Baisser le coût onéreux de la correction d’une Lepi cosmétique

Les syndicalistes, en abordant le point de la correction de la Lepi, ont invité le gouvernement à revoir, de façon drastique, à la baisse, le vertigineux chiffre de près de 14 milliards de francs CFA, annoncé par le président du Cos-Lepi. Pour eux, le prix à payer par le peuple pour cette opération, qu’ils qualifient de cosmétique, aux fins de rendre la Lepi performante, semble onéreuse, au regard des nombreuses revendications des travailleurs, portées depuis des lustres à la connaissance du gouvernement, mais laissées sans satisfaction.

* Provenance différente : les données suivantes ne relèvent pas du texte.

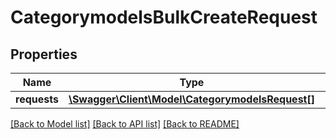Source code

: # CategorymodelsBulkCreateRequest

## Properties
Name | Type | Description | Notes
------------ | ------------- | ------------- | -------------
**requests** | [**\Swagger\Client\Model\CategorymodelsRequest[]**](CategorymodelsRequest.md) |  | [optional] 

[[Back to Model list]](../README.md#documentation-for-models) [[Back to API list]](../README.md#documentation-for-api-endpoints) [[Back to README]](../README.md)


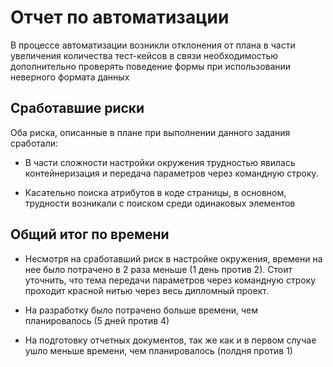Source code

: # Отчет по автоматизации

В процессе автоматизации возникли отклонения от плана в части увеличения количества тест-кейсов в связи необходимостью дополнительно проверять поведение формы при использовании неверного формата данных

## Сработавшие риски

Оба риска, описанные в плане при выполнении данного задания сработали:

* В части сложности настройки окружения трудностью явилась контейнеризация и передача параметров через командную строку.

* Касательно поиска атрибутов в коде страницы, в основном, трудности возникали с поиском среди одинаковых элементов
## Общий итог по времени

* Несмотря на сработавший риск в настройке окружения, времени на нее было потрачено в 2 раза меньше (1 день против 2). Стоит уточнить, что тема передачи параметров через командную строку проходит красной нитью через весь дипломный проект. 

* На разработку было потрачено больше времени, чем планировалось (5 дней против 4)

* На подготовку отчетных документов, так же как и в первом случае ушло меньше времени, чем планировалось (полдня против 1)
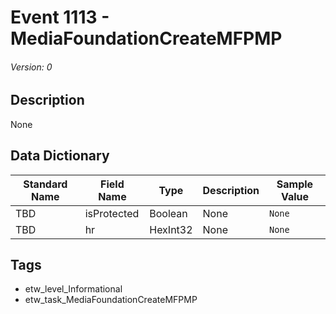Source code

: # Event 1113 - MediaFoundationCreateMFPMP
###### Version: 0

## Description
None

## Data Dictionary
|Standard Name|Field Name|Type|Description|Sample Value|
|---|---|---|---|---|
|TBD|isProtected|Boolean|None|`None`|
|TBD|hr|HexInt32|None|`None`|

## Tags
* etw_level_Informational
* etw_task_MediaFoundationCreateMFPMP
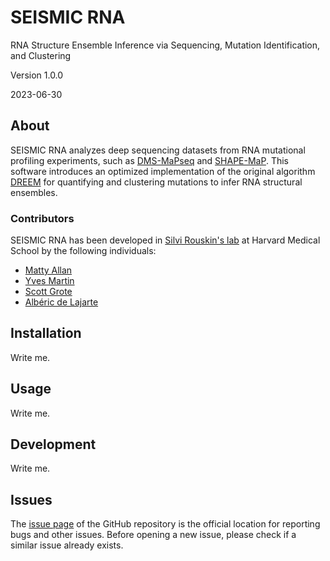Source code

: 
# SEISMIC RNA

RNA Structure Ensemble Inference via Sequencing, Mutation Identification, and
Clustering

Version 1.0.0

2023-06-30


## About

SEISMIC RNA analyzes deep sequencing datasets from RNA mutational profiling
experiments, such as [DMS-MaPseq](https://www.nature.com/articles/nmeth.4057)
and [SHAPE-MaP](https://www.nature.com/articles/nmeth.3029).
This software introduces an optimized implementation of the original algorithm
[DREEM](https://www.nature.com/articles/s41586-020-2253-5) for quantifying and
clustering mutations to infer RNA structural ensembles.


### Contributors

SEISMIC RNA has been developed in [Silvi Rouskin's lab](https://rouskinlab.com)
at Harvard Medical School by the following individuals:

- [Matty Allan](https://github.com/matthewfallan)
- [Yves Martin](https://github.com/yvesmartindestaillades)
- [Scott Grote](https://github.com/heWhosShouldersBlockTheSun)
- [Albéric de Lajarte](https://github.com/AlbericDeLajarte)


## Installation

Write me.


## Usage

Write me.


## Development

Write me.


## Issues

The [issue page](https://github.com/rouskinlab/seismic-rna/issues) of the GitHub
repository is the official location for reporting bugs and other issues. Before
opening a new issue, please check if a similar issue already exists.

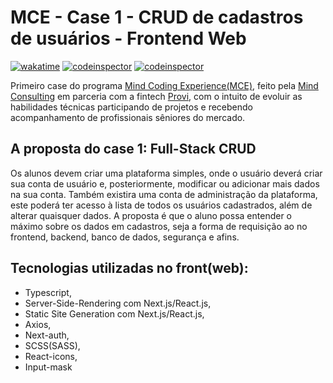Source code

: # MCE - Case 1 - CRUD de cadastros de usuários - Frontend Web

[![wakatime](https://wakatime.com/badge/github/savio591/mce-onboarding-web.svg)](https://wakatime.com/badge/github/savio591/mce-onboarding-web)
[![codeinspector](https://www.code-inspector.com/project/24069/score/svg)](https://frontend.code-inspector.com/public/project/24069/mce-onboarding-web/dashboard)
[![codeinspector](https://www.code-inspector.com/project/24069/status/svg)](https://frontend.code-inspector.com/public/project/24069/mce-onboarding-web/dashboard)

Primeiro case do programa [Mind Coding Experience(MCE)](https://conteudos.provi.com.br/mind-coding-experience/), feito pela [Mind Consulting](https://mindconsulting.com.br/) em parceria com a fintech [Provi](https://provi.com.br), com o intuito de evoluir as habilidades técnicas participando de projetos e recebendo acompanhamento de profissionais sêniores do mercado.

## A proposta do case 1: Full-Stack CRUD

Os alunos devem criar uma plataforma simples, onde o usuário deverá criar sua conta de usuário e, posteriormente, modificar ou adicionar mais dados na sua conta. Também existira uma conta de administração da plataforma, este poderá ter acesso à lista de todos os usuários cadastrados, além de alterar quaisquer dados. A proposta é que o aluno possa entender o máximo sobre os dados em cadastros, seja a forma de requisição ao no frontend, backend, banco de dados, segurança e afins.

## Tecnologias utilizadas no front(web):

- Typescript,
- Server-Side-Rendering com Next.js/React.js,
- Static Site Generation com Next.js/React.js,
- Axios,
- Next-auth,
- SCSS(SASS),
- React-icons,
- Input-mask
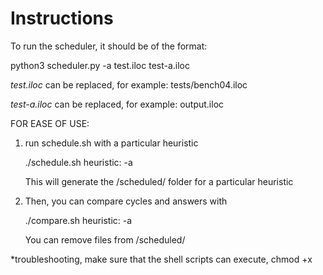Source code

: # Instructions
To run the scheduler, it should be of the format:

python3 scheduler.py -a test.iloc test-a.iloc

*test.iloc* can be replaced, for example: tests/bench04.iloc

*test-a.iloc* can be replaced, for example: output.iloc

FOR EASE OF USE:

1)
	run schedule.sh with a particular heuristic

	./schedule.sh
	heuristic: -a 

	This will generate the /scheduled/ folder for a particular heuristic

2)
	Then, you can compare cycles and answers with

	./compare.sh
	heuristic: -a

	You can remove files from /scheduled/

*troubleshooting, make sure that the shell scripts can execute, chmod +x



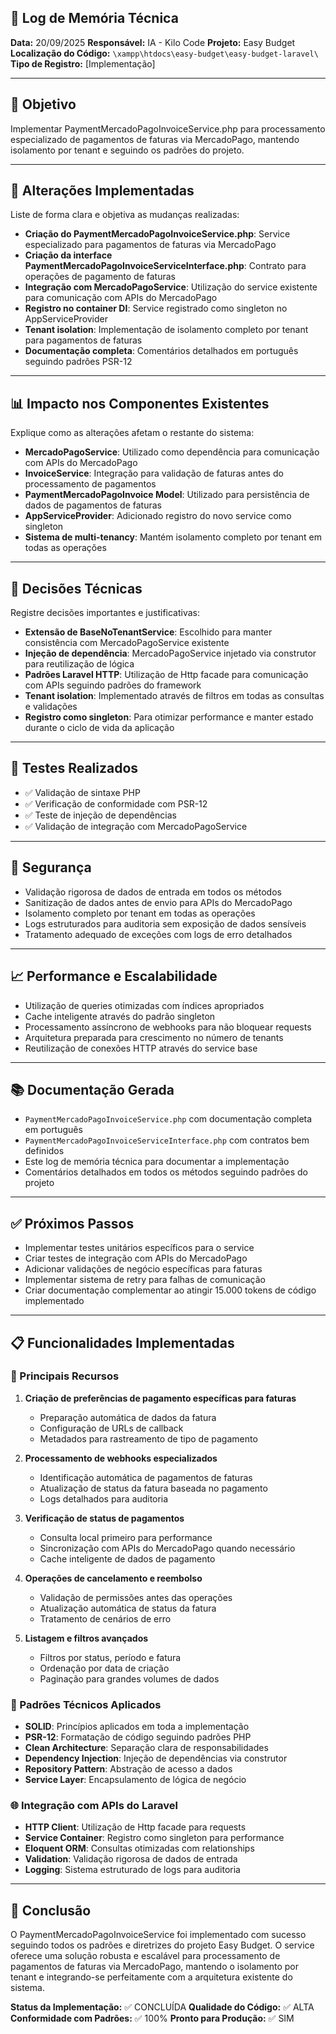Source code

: ## 🧠 Log de Memória Técnica

**Data:** 20/09/2025
**Responsável:** IA - Kilo Code
**Projeto:** Easy Budget
**Localização do Código:** `\xampp\htdocs\easy-budget\easy-budget-laravel\`
**Tipo de Registro:** [Implementação]

---

## 🎯 Objetivo

Implementar PaymentMercadoPagoInvoiceService.php para processamento especializado de pagamentos de faturas via MercadoPago, mantendo isolamento por tenant e seguindo os padrões do projeto.

---

## 🔧 Alterações Implementadas

Liste de forma clara e objetiva as mudanças realizadas:

-  **Criação do PaymentMercadoPagoInvoiceService.php**: Service especializado para pagamentos de faturas via MercadoPago
-  **Criação da interface PaymentMercadoPagoInvoiceServiceInterface.php**: Contrato para operações de pagamento de faturas
-  **Integração com MercadoPagoService**: Utilização do service existente para comunicação com APIs do MercadoPago
-  **Registro no container DI**: Service registrado como singleton no AppServiceProvider
-  **Tenant isolation**: Implementação de isolamento completo por tenant para pagamentos de faturas
-  **Documentação completa**: Comentários detalhados em português seguindo padrões PSR-12

---

## 📊 Impacto nos Componentes Existentes

Explique como as alterações afetam o restante do sistema:

-  **MercadoPagoService**: Utilizado como dependência para comunicação com APIs do MercadoPago
-  **InvoiceService**: Integração para validação de faturas antes do processamento de pagamentos
-  **PaymentMercadoPagoInvoice Model**: Utilizado para persistência de dados de pagamentos de faturas
-  **AppServiceProvider**: Adicionado registro do novo service como singleton
-  **Sistema de multi-tenancy**: Mantém isolamento completo por tenant em todas as operações

---

## 🧠 Decisões Técnicas

Registre decisões importantes e justificativas:

-  **Extensão de BaseNoTenantService**: Escolhido para manter consistência com MercadoPagoService existente
-  **Injeção de dependência**: MercadoPagoService injetado via construtor para reutilização de lógica
-  **Padrões Laravel HTTP**: Utilização de Http facade para comunicação com APIs seguindo padrões do framework
-  **Tenant isolation**: Implementado através de filtros em todas as consultas e validações
-  **Registro como singleton**: Para otimizar performance e manter estado durante o ciclo de vida da aplicação

---

## 🧪 Testes Realizados

-  ✅ Validação de sintaxe PHP
-  ✅ Verificação de conformidade com PSR-12
-  ✅ Teste de injeção de dependências
-  ✅ Validação de integração com MercadoPagoService

---

## 🔐 Segurança

-  Validação rigorosa de dados de entrada em todos os métodos
-  Sanitização de dados antes de envio para APIs do MercadoPago
-  Isolamento completo por tenant em todas as operações
-  Logs estruturados para auditoria sem exposição de dados sensíveis
-  Tratamento adequado de exceções com logs de erro detalhados

---

## 📈 Performance e Escalabilidade

-  Utilização de queries otimizadas com índices apropriados
-  Cache inteligente através do padrão singleton
-  Processamento assíncrono de webhooks para não bloquear requests
-  Arquitetura preparada para crescimento no número de tenants
-  Reutilização de conexões HTTP através do service base

---

## 📚 Documentação Gerada

-  `PaymentMercadoPagoInvoiceService.php` com documentação completa em português
-  `PaymentMercadoPagoInvoiceServiceInterface.php` com contratos bem definidos
-  Este log de memória técnica para documentar a implementação
-  Comentários detalhados em todos os métodos seguindo padrões do projeto

---

## ✅ Próximos Passos

-  Implementar testes unitários específicos para o service
-  Criar testes de integração com APIs do MercadoPago
-  Adicionar validações de negócio específicas para faturas
-  Implementar sistema de retry para falhas de comunicação
-  Criar documentação complementar ao atingir 15.000 tokens de código implementado

---

## 📋 Funcionalidades Implementadas

### 🎯 Principais Recursos

1. **Criação de preferências de pagamento específicas para faturas**

   -  Preparação automática de dados da fatura
   -  Configuração de URLs de callback
   -  Metadados para rastreamento de tipo de pagamento

2. **Processamento de webhooks especializados**

   -  Identificação automática de pagamentos de faturas
   -  Atualização de status da fatura baseada no pagamento
   -  Logs detalhados para auditoria

3. **Verificação de status de pagamentos**

   -  Consulta local primeiro para performance
   -  Sincronização com APIs do MercadoPago quando necessário
   -  Cache inteligente de dados de pagamento

4. **Operações de cancelamento e reembolso**

   -  Validação de permissões antes das operações
   -  Atualização automática de status da fatura
   -  Tratamento de cenários de erro

5. **Listagem e filtros avançados**
   -  Filtros por status, período e fatura
   -  Ordenação por data de criação
   -  Paginação para grandes volumes de dados

### 🔧 Padrões Técnicos Aplicados

-  **SOLID**: Princípios aplicados em toda a implementação
-  **PSR-12**: Formatação de código seguindo padrões PHP
-  **Clean Architecture**: Separação clara de responsabilidades
-  **Dependency Injection**: Injeção de dependências via construtor
-  **Repository Pattern**: Abstração de acesso a dados
-  **Service Layer**: Encapsulamento de lógica de negócio

### 🌐 Integração com APIs do Laravel

-  **HTTP Client**: Utilização de Http facade para requests
-  **Service Container**: Registro como singleton para performance
-  **Eloquent ORM**: Consultas otimizadas com relationships
-  **Validation**: Validação rigorosa de dados de entrada
-  **Logging**: Sistema estruturado de logs para auditoria

---

## 🎉 Conclusão

O PaymentMercadoPagoInvoiceService foi implementado com sucesso seguindo todos os padrões e diretrizes do projeto Easy Budget. O service oferece uma solução robusta e escalável para processamento de pagamentos de faturas via MercadoPago, mantendo o isolamento por tenant e integrando-se perfeitamente com a arquitetura existente do sistema.

**Status da Implementação:** ✅ CONCLUÍDA
**Qualidade do Código:** ✅ ALTA
**Conformidade com Padrões:** ✅ 100%
**Pronto para Produção:** ✅ SIM
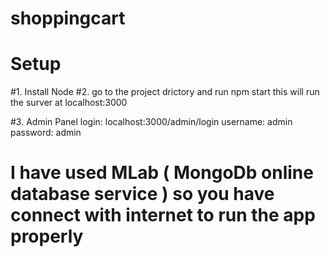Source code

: # shoppingcart
# Setup

#1. Install Node
#2. go to the project drictory and run
   npm start
   this will run the surver at localhost:3000
   
   
#3. Admin Panel login: localhost:3000/admin/login
   username: admin  password: admin
   
# I have used MLab ( MongoDb online database service ) so you have connect with internet to run the app properly
   


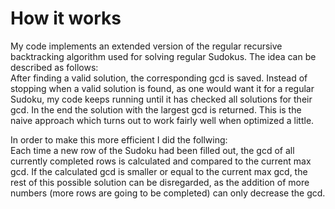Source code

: # How it works
My code implements an extended version of the regular recursive backtracking algorithm used for solving regular Sudokus. The idea can be described as follows:\
After finding a valid solution, the corresponding gcd
is saved. Instead of stopping when a valid solution is found, as one would want it for a regular Sudoku, my code keeps running until it has checked all solutions for their gcd. In the end the solution with
the largest gcd is returned. This is
the naive approach which turns out to work fairly well when optimized a little.

In order to make this more efficient I did the follwing:\
Each time a new row of the Sudoku had been filled out, the gcd of all currently completed rows is calculated and compared to the current max gcd.
If the calculated gcd is smaller or equal to the current max gcd, the rest of this possible solution can be disregarded, as the addition of more numbers
(more rows are going to be completed) can only decrease the gcd.
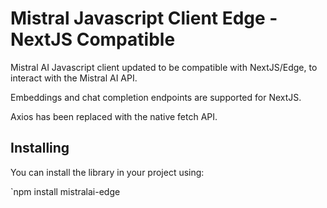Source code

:# Mistral Javascript Client Edge - NextJS Compatible

Mistral AI Javascript client updated to be compatible with NextJS/Edge, to interact with the Mistral AI API.

Embeddings and chat completion endpoints are supported for NextJS.

Axios has been replaced with the native fetch API.

## Installing

You can install the library in your project using:

`npm install mistralai-edge

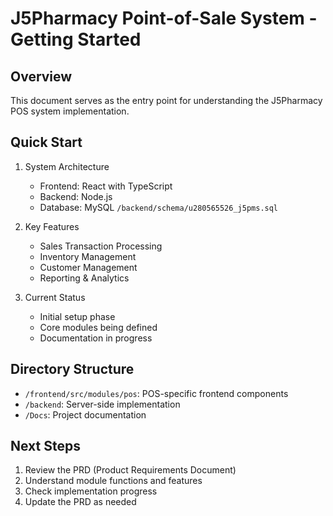 # J5Pharmacy Point-of-Sale System - Getting Started

## Overview
This document serves as the entry point for understanding the J5Pharmacy POS system implementation.

## Quick Start
1. System Architecture
   - Frontend: React with TypeScript
   - Backend: Node.js
   - Database: MySQL `/backend/schema/u280565526_j5pms.sql`

2. Key Features
   - Sales Transaction Processing
   - Inventory Management
   - Customer Management
   - Reporting & Analytics

3. Current Status
   - Initial setup phase
   - Core modules being defined
   - Documentation in progress

## Directory Structure
- `/frontend/src/modules/pos`: POS-specific frontend components
- `/backend`: Server-side implementation
- `/Docs`: Project documentation

## Next Steps
1. Review the PRD (Product Requirements Document)
2. Understand module functions and features
3. Check implementation progress
4. Update the PRD as needed
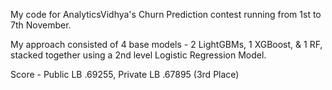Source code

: My code for AnalyticsVidhya's Churn Prediction contest running from 1st to 7th November.

My approach consisted of 4 base models - 2 LightGBMs, 1 XGBoost, & 1 RF, stacked together using a 2nd level Logistic Regression Model.

Score - Public LB .69255, Private LB .67895 (3rd Place)
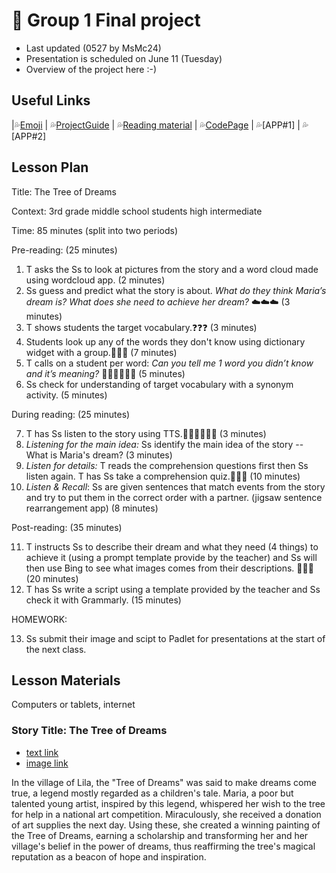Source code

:# 📘 Group 1 Final project 
+ Last updated (0527 by MsMc24)
+ Presentation is scheduled on June 11 (Tuesday)
+ Overview of the project here :-)

## Useful Links
|💦[Emoji](https://gist.github.com/rxaviers/7360908) | 💦[ProjectGuide](https://github.com/MK316/Spring2024/blob/main/DLTESOL/project/README.md) | 💦[Reading material](https://raw.githubusercontent.com/MK316/Spring2024/main/DLTESOL/project/story01.txt) | 💦[CodePage](https://github.com/MsMc24/G1-finalproject/blob/main/FPG01.ipynb) | 💦[APP#1] | 💦[APP#2]

## Lesson Plan
Title: The Tree of Dreams

Context: 3rd grade middle school students high intermediate

Time: 85 minutes (split into two periods)

Pre-reading: (25 minutes)

1. T asks the Ss to look at pictures from the story and a word cloud made using wordcloud app. (2 minutes)
2. Ss guess and predict what the story is about. 
   *What do they think Maria’s dream is? What does she need to achieve her dream?* ☁️☁️☁️ (3 minutes)
3. T shows students the target vocabulary.❓❓❓ (3 minutes)
4. Students look up any of the words they don't know using dictionary widget with a group.📕📕📕 (7 minutes)
5. T calls on a student per word: *Can you tell me 1 word you didn’t know and it’s meaning?* 🙋🏻🙋🏻🙋🏻 (5 minutes)
6. Ss check for understanding of target vocabulary with a synonym activity. (5 minutes)

During reading: (25 minutes)

7. T has Ss listen to the story using TTS.👂🏼👂🏼👂🏼 (3 minutes)
8. *Listening for the main idea:* Ss identify the main idea of the story -- What is Maria's dream? (3 minutes)
9. *Listen for details:* T reads the comprehension questions first then Ss listen again. T has Ss take a comprehension quiz.📝📝📝 (10 minutes)
10. *Listen & Recall*: Ss are given sentences that match events from the story and try to put them in the correct order with a partner. (jigsaw sentence rearrangement app) (8 minutes)
   
Post-reading: (35 minutes)

11. T instructs Ss to describe their dream and what they need (4 things) to achieve it (using a prompt template provide by the teacher)
    and Ss will then use Bing to see what images comes from their descriptions. 🛌🛌🛌 (20 minutes)
12. T has Ss write a script using a template provided by the teacher and Ss check it with Grammarly. (15 minutes)

HOMEWORK: 

13. Ss submit their image and scipt to Padlet for presentations at the start of the next class.

## Lesson Materials
Computers or tablets, internet

### Story Title: The Tree of Dreams 
+ [text link](https://raw.githubusercontent.com/MK316/Spring2024/main/DLTESOL/project/story01.txt)
+ [image link](https://github.com/MK316/Spring2024/blob/main/DLTESOL/project/Story01.png)
  
**<Synopsis>**
In the village of Lila, the "Tree of Dreams" was said to make dreams come true, a legend mostly regarded as a children's tale. Maria, a poor but talented young artist, inspired by this legend, whispered her wish to the tree for help in a national art competition. Miraculously, she received a donation of art supplies the next day. Using these, she created a winning painting of the Tree of Dreams, earning a scholarship and transforming her and her village's belief in the power of dreams, thus reaffirming the tree's magical reputation as a beacon of hope and inspiration.
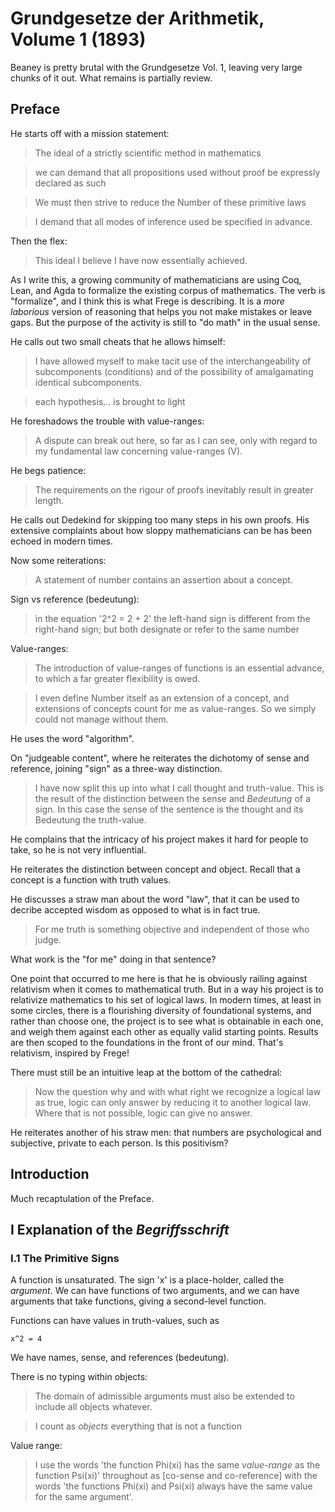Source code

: # Grundgesetze der Arithmetik, Volume 1 (1893)

Beaney is pretty brutal with the Grundgesetze Vol. 1, leaving very large chunks of it out. What remains is partially review.

## Preface

He starts off with a mission statement: 

> The ideal of a strictly scientific method in mathematics

> we can demand that all propositions used without proof be expressly declared as such

> We must then strive to reduce the Number of these primitive laws

> I demand that all modes of inference used be specified in advance.

Then the flex:

> This ideal I believe I have now essentially achieved.

As I write this, a growing community of mathematicians are using Coq, Lean, and Agda to formalize the existing corpus of mathematics. The verb is "formalize", and I think this is what Frege is describing. It is a _more laborious_ version of reasoning that helps you not make mistakes or leave gaps. But the purpose of the activity is still to "do math" in the usual sense.

He calls out two small cheats that he allows himself:

> I have allowed myself to make tacit use of the interchangeability of subcomponents (conditions) and of the possibility of amalgamating identical subcomponents.

> each hypothesis... is brought to light

He foreshadows the trouble with value-ranges:

> A dispute can break out here, so far as I can see, only with regard to my fundamental law concerning value-ranges (V).

He begs patience:

> The requirements on the rigour of proofs inevitably result in greater length.

He calls out Dedekind for skipping too many steps in his own proofs. His extensive complaints about how sloppy mathematicians can be has been echoed in modern times.

Now some reiterations:

> A statement of number contains an assertion about a concept.

Sign vs reference (bedeutung):

> in the equation '2^2 = 2 + 2' the left-hand sign is different from the right-hand sign; but both designate or refer to the same number

Value-ranges:

> The introduction of value-ranges of functions is an essential advance, to which a far greater flexibility is owed.

> I even define Number itself as an extension of a concept, and extensions of concepts count for me as value-ranges. So we simply could not manage without them.

He uses the word "algorithm".

On "judgeable content", where he reiterates the dichotomy of sense and reference, joining "sign" as a three-way distinction.

> I have now split this up into what I call thought and truth-value. This is the result of the distinction between the sense and _Bedeutung_ of a sign. In this case the sense of the sentence is the thought and its Bedeutung the truth-value.

He complains that the intricacy of his project makes it hard for people to take, so he is not very influential.

He reiterates the distinction between concept and object. Recall that a concept is a function with truth values.

He discusses a straw man about the word "law", that it can be used to decribe accepted wisdom as opposed to what is in fact true.

> For me truth is something objective and independent of those who judge.

What work is the "for me" doing in that sentence?

One point that occurred to me here is that he is obviously railing against relativism when it comes to mathematical truth. But in a way his project is to relativize mathematics to his set of logical laws. In modern times, at least in some circles, there is a flourishing diversity of foundational systems, and rather than choose one, the project is to see what is obtainable in each one, and weigh them against each other as equally valid starting points. Results are then scoped to the foundations in the front of our mind. That's relativism, inspired by Frege!

There must still be an intuitive leap at the bottom of the cathedral:

> Now the question why and with what right we recognize a logical law as true, logic can only answer by reducing it to another logical law. Where that is not possible, logic can give no answer.

He reiterates another of his straw men: that numbers are psychological and subjective, private to each person. Is this positivism?

## Introduction

Much recaptulation of the Preface.

## I Explanation of the _Begriffsschrift_ 

### I.1 The Primitive Signs

A function is unsaturated. The sign 'x' is a place-holder, called the _argument_. We can have functions of two arguments, and we can have arguments that take functions, giving a second-level function.

Functions can have values in truth-values, such as 

    x^2 = 4

We have names, sense, and references (bedeutung).

There is no typing within objects:

> The domain of admissible arguments must also be extended to include all objects whatever.

> I count as _objects_ everything that is not a function

Value range:

> I use the words 'the function Phi(xi) has the same _value-range_ as the function Psi(xi)' throughout as [co-sense and co-reference] with the words 'the functions Phi(xi) and Psi(xi) always have the same value for the same argument'.














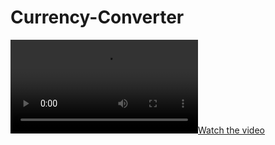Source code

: # Currency-Converter
[![Watch the video](https://github.com/batstolya/Currency-Converter/blob/main/currency.mov)](https://youtu.be/vt5fpE0bzSY)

Dépolitiser à tout prix le Ramu

Les confédérations et centrales syndicales, a priori, ne s’opposent pas à la mise en œuvre du Régime d’Assurance Maladie Universelle (Ramu). Mais, ils estiment que cet instrument doit être dépolitisé. Les syndicalistes dénoncent la vulgarisation du Ramu, au sein de la population, qui se fait concomitamment avec la propagande enclenchée par le gouvernement et ses thuriféraires, pour la révision de la Constitution. Ils exigent une sécurisation du Ramu, à travers la prise d’un texte de loi, afin d’éviter aux travailleurs et aux populations des situations à l’image de celles engendrées par les structures telles que Icc-Services et consorts. Les responsables syndicaux ont aussi adressé une mise en garde à l’endroit du gouvernement, contre tout prélèvement unilatéral sur le salaire des travailleurs, dans le cadre de l’opérationnalisation du Ramu.